Another woman spoke, her voice deeper but no less intimidated, ‘I think the roses were there. They’ve uncovered them . . . sort of . . .’
Shadows fell across the french windows and there they stood, two women and a man. One of the women was small, floatingly robed like a fairground fortune-teller with huge rings hung from her ears and a crimson bandeau covering her forehead. But alas for the brave accessories, the eyes were too scared to look squarely at the present let alone the future. Her companion was a large woman bursting from sweatshirt and old denim trousers cut short at the knees; her face had the look of a fat child used to being tormented. As for the man, hair had taken over his face as the grass had covered the garden and it was difficult to discern any individual features. The three stood close, huddled together as people will for whom all strangers are bad news.
‘My wife has been taken ill,’ Murdoch said to allay their evident fear of eviction, a design they seemed pathetically willing to believe might be accomplished even by so ill-equipped a pair as himself and Janet.
The man said, ‘That’s all right, then.’
Murdoch said, ‘It isn’t really. I need someone to go for help.’ The crimson bandeau said, ‘To the police, like?’
‘I don’t want the police here any more than you do.’
This did little to lessen their apprehension. They edged closer, looking down at Janet suspiciously. ‘An overdose?’ the man asked.
‘Nothing of the kind.’ Murdoch was beginning to lose his temper. ‘She is exhausted, that is all. I need to get a message to my doctor.’
The crimson bandeau consulted her companions. ‘Do you think we ought?’
‘I don’t know. What do you think?’ The big
woman looked at the man who tugged at his beard.
‘We’ve got the others coming soon,’ the crimson bandeau said. ‘Perhaps one of them . . .?’ She looked at her companions. ‘I think we ought to wait for them. Don’t you think we ought to wait for them?’
The big woman said to the man, ‘What do you think? Did we ought to wait for them?’
The man said, ‘Perhaps one of us . . .?’
The gravity of this suggestion weighed heavily on them. The crimson bandeau said, ‘Or we could go, us two, and you could wait here and tell the others.’

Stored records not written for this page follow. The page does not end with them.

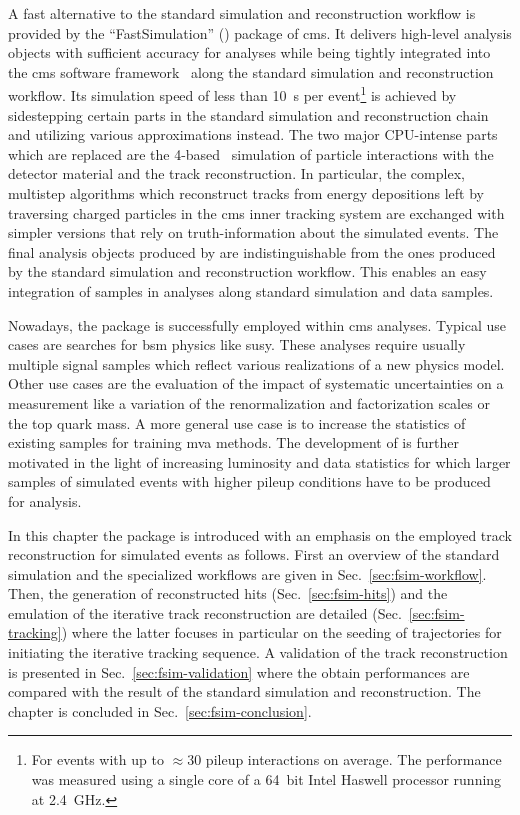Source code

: A fast alternative to the standard simulation and reconstruction workflow is provided by the ``FastSimulation'' (\FSIM[format=hyperbf]) package of \gls{cms}. It delivers high-level analysis objects with sufficient accuracy for analyses while being tightly integrated into the \gls{cms} software framework~\cite{Bayatian:922757} along the standard simulation and reconstruction workflow. Its simulation speed of less than 10~s per event\footnote{For events with up to $\approx30$ pileup interactions on average. The performance was measured using a single core of a 64~bit Intel Haswell processor running at 2.4~GHz.} is achieved by sidestepping certain parts in the standard simulation and reconstruction chain and utilizing various approximations instead. The two major CPU-intense parts which are replaced are the \GEANT{}4-based~\cite{Agostinelli2003250} simulation of particle interactions with the detector material and the track reconstruction. In particular, the complex, multistep algorithms which reconstruct tracks from energy depositions left by traversing charged particles in the \gls{cms} inner tracking system are exchanged with simpler versions that rely on truth-information about the simulated events. The final analysis objects produced by \FSIM are indistinguishable from the ones produced by the standard simulation and reconstruction workflow. This enables an easy integration of \FSIM samples in analyses along standard simulation and data samples.

Nowadays, the \FSIM package is successfully employed within \gls{cms} analyses. Typical use cases are searches for \acrfull{bsm} physics like \acrfull{susy}. These analyses require usually multiple signal samples which reflect various realizations of a new physics model. Other use cases are the evaluation of the impact of systematic uncertainties on a measurement like a variation of the renormalization and factorization scales or the top quark mass. A more general use case is to increase the statistics of existing samples for training \acrfull{mva} methods. The development of \FSIM is further motivated in the light of increasing luminosity and data statistics for which larger samples of simulated events with higher pileup conditions have to be produced for analysis.

In this chapter the \FSIM package is introduced with an emphasis on the employed track reconstruction for simulated events as follows. First an overview of the standard simulation and the specialized \FSIM workflows are given in Sec.~\ref{sec:fsim-workflow}. Then, the generation of reconstructed hits (Sec.~\ref{sec:fsim-hits}) and the emulation of the iterative track reconstruction are detailed (Sec.~\ref{sec:fsim-tracking}) where the latter focuses in particular on the seeding of trajectories for initiating the iterative tracking sequence. A validation of the track reconstruction is presented in Sec.~\ref{sec:fsim-validation} where the obtain performances are compared with the result of the standard simulation and reconstruction. The chapter is concluded in Sec.~\ref{sec:fsim-conclusion}.


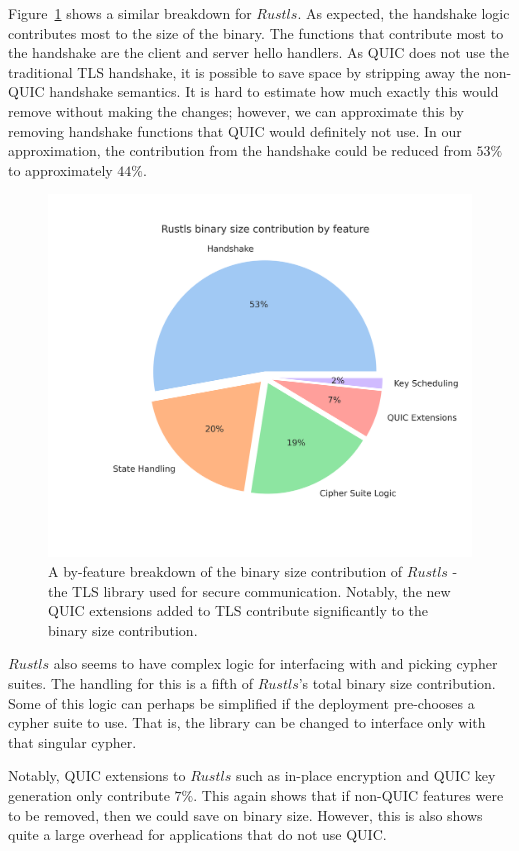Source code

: Figure~\ref{fig:tls_bin_func} shows a similar breakdown for $Rustls$.
As expected, the handshake logic contributes most to the size of the binary.
The functions that contribute most to the handshake are the client and server hello handlers.
As QUIC does not use the traditional TLS handshake, it is possible to save space by stripping away the non-QUIC handshake semantics.
It is hard to estimate how much exactly this would remove without making the changes; however, we can approximate this by removing handshake functions that QUIC would definitely not use.
In our approximation, the contribution from the handshake could be reduced from $53\%$ to approximately $44\%$.

\begin{figure}[t]
    \centering
    \includegraphics[width=0.75\linewidth]{images/rustls_binary_by_function.png}
    \caption{A by-feature breakdown of the binary size contribution of $Rustls$ - the TLS library used for secure communication. Notably, the new QUIC extensions added to TLS contribute significantly to the binary size contribution.}
    \label{fig:tls_bin_func}
\end{figure}

$Rustls$ also seems to have complex logic for interfacing with and picking cypher suites.
The handling for this is a fifth of $Rustls$'s total binary size contribution.
Some of this logic can perhaps be simplified if the deployment pre-chooses a cypher suite to use.
That is, the library can be changed to interface only with that singular cypher.

Notably, QUIC extensions to $Rustls$ such as in-place encryption and QUIC key generation only contribute $7\%$.
This again shows that if non-QUIC features were to be removed, then we could save on binary size.
However, this is also shows quite a large overhead for applications that do not use QUIC.

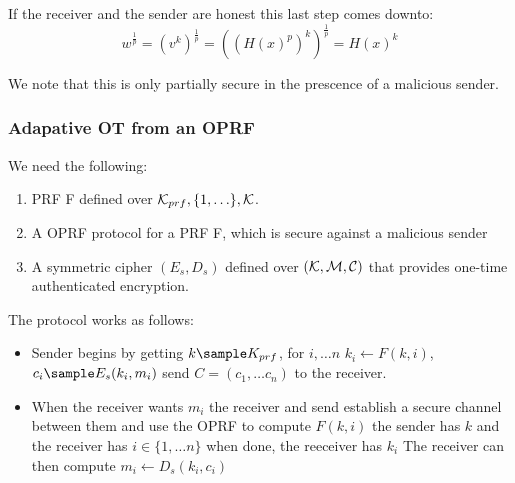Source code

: If the receiver and the sender are honest this last step comes downto: 
\[
     w^{\frac{1}{p}} = (v^k)^{\frac{1}{p}} = ((H(x)^p)^k)^{\frac{1}{p}} = H(x)^k
\]

We note that this is only partially secure in the prescence of a malicious sender. 

\subsubsection{Adapative OT from an OPRF}

We need the following: 
\begin{enumerate}
    \item PRF F defined over \(\mathcal{K}_{prf}, \{1,\ldots \}, \mathcal{K} \). 
    \item A OPRF protocol for a PRF F, which is secure against a malicious sender
    \item A symmetric cipher \((E_s, D_s)\) defined over \((\mathcal{K}, \mathcal{M}, \mathcal{C})\) that provides one-time authenticated encryption. 
\end{enumerate}

The protocol works as follows: 

\begin{itemize}
    \item Sender begins by getting \(k \sample K_{prf}\), for \(i, \ldots n \) \(k_i \gets F(k,i)\), \(c_i \sample E_s(k_i, m_i)\) send \( C= (c_1 , \ldots c_n ) \) to the receiver. 
    \item When the receiver wants \(m_i\) the receiver and send establish a secure channel between them and use the OPRF to compute \(F(k, i)\) the sender has \(k\) and the receiver has \(i \in \{1, \ldots n\} \) when done, the reeceiver has \(k_i\)
    The receiver can then compute \(m_i \gets D_s(k_i, c_i)\)           
\end{itemize}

Murdoch said, ‘Or you could all three go and I could tell the others.’
This brisk intervention tore a hole through the tentative process of their decision making. The man said hastily, ‘No, I don’t think we could do that. Not all three of us.’
The big woman said, ‘Perhaps when they come, one of them . . .?’
The crimson bandeau said, ‘I think we ought to talk it over with them, anyway. It’s got to be something we all agree on. That’s what we’re all about, isn’t it?’ Thus relieved of responsibility she laid down one of the carrier bags she had been holding; a tin of Heinz beans rolled across the floor. They turned away from Murdoch and Janet, unwilling for further involvement.
The man said, ‘Perhaps we should get the fire going?’
‘Except we don’t know how long they are going to be.’
‘How many are there of you?’ Murdoch was determined to have their attention.